The definition of the 3 V’s might seem a bit obvious, but I will briefly explain them in this blog post. The Volume dimension of data is most readily associated with Big Data, just as temperature change is the most known aspect of Global Warming. Although this is the V that might get the most attention because of it’s “Bigness”, it is probably the least interesting of the dimensions. The volumes of data to manage has been increasing at an exponential rate, but so too has our ability to process and store it; at a reduced cost. The cost of disk storage at the time that Doug wrote his paper was roughly $10 per gigabyte. Today, it is closer to .10 cents per Gigabyte. I have more (flash) storage on my phone today than the total disk storage I had on my computer back in 2001.
Whoever coined the term Big Data, could have just as easily chosen the term Fast Data to describe this new paradigm. Had that been the case, then the Velocity dimension would have garnered the same attention that Volume does. Because data is now being generated at such a fast rate and at such a great volume, it is not acceptable nor feasible to fit this processing into some batch window at the end of the working day. As a data warehouse architect, I would always encounter the requirement for real-time reporting from the business. There are various strategies to enable this, but all of them required adding a level of complexity and cost on top of the batch focused ETL infrastructure. This included staffing up the support team to ensure real-time support when failures occurred. Sometimes the business got there, but in many cases they determined that the higher costs weren’t justified. If you architect a system for real-time data processing in the beginning, you can augment it with batch processing for large workloads. Conversely, if you start with a batch processing system, it is much more difficult to augment or transform it into a real-time data processing system.

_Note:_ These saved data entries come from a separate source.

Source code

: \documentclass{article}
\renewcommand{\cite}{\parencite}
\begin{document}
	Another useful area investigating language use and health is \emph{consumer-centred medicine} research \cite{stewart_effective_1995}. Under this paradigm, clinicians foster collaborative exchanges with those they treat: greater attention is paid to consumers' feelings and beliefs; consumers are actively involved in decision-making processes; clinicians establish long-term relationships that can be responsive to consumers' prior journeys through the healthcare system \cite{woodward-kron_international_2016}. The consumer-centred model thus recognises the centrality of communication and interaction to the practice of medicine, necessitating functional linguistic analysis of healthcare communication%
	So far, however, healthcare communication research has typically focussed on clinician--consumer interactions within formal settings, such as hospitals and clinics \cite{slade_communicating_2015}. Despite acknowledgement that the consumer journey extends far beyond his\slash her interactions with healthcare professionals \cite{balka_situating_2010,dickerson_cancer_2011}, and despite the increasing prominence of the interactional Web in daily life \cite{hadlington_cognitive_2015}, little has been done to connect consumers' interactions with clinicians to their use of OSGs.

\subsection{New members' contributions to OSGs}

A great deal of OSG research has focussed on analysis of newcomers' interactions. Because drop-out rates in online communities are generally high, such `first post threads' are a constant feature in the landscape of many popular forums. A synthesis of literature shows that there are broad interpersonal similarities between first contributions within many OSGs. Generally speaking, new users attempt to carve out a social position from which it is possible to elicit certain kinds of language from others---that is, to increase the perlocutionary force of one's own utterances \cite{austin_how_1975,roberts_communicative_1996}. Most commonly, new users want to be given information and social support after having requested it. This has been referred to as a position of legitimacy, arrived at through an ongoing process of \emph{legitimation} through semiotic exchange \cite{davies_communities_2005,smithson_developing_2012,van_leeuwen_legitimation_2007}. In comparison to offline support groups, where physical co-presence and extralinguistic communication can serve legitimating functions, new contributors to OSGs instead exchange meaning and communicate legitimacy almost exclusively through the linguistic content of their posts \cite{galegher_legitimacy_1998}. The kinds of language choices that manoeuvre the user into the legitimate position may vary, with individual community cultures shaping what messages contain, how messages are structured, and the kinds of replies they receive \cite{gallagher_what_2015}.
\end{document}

Variety is the spice of life and data is no exception. The world of Big Data does not constrain itself to only structured data residing in relational databases. Rather, there is no limit to the type of data that can be ingested and analyzed. This includes documents, photos, audio, and video recordings. Part of the allure of HDFS is that any type of data can be stored, accessed, and analyzed. It frees data from the constraints and structure of a database, and pushes down the responsibility of dealing with schemas from the point of writing the data to the point of reading it.
If you’re thinking of experimenting with Big Data and are curious as to what type of initiative may best lend itself to it, think about which of the 3 V’s are the biggest challenges to fitting your initiative into the traditional data warehouse model over a DBMS. When you need a killer app that can’t be done easily or cheaply with the old way, you may have a good candidate for Big Data.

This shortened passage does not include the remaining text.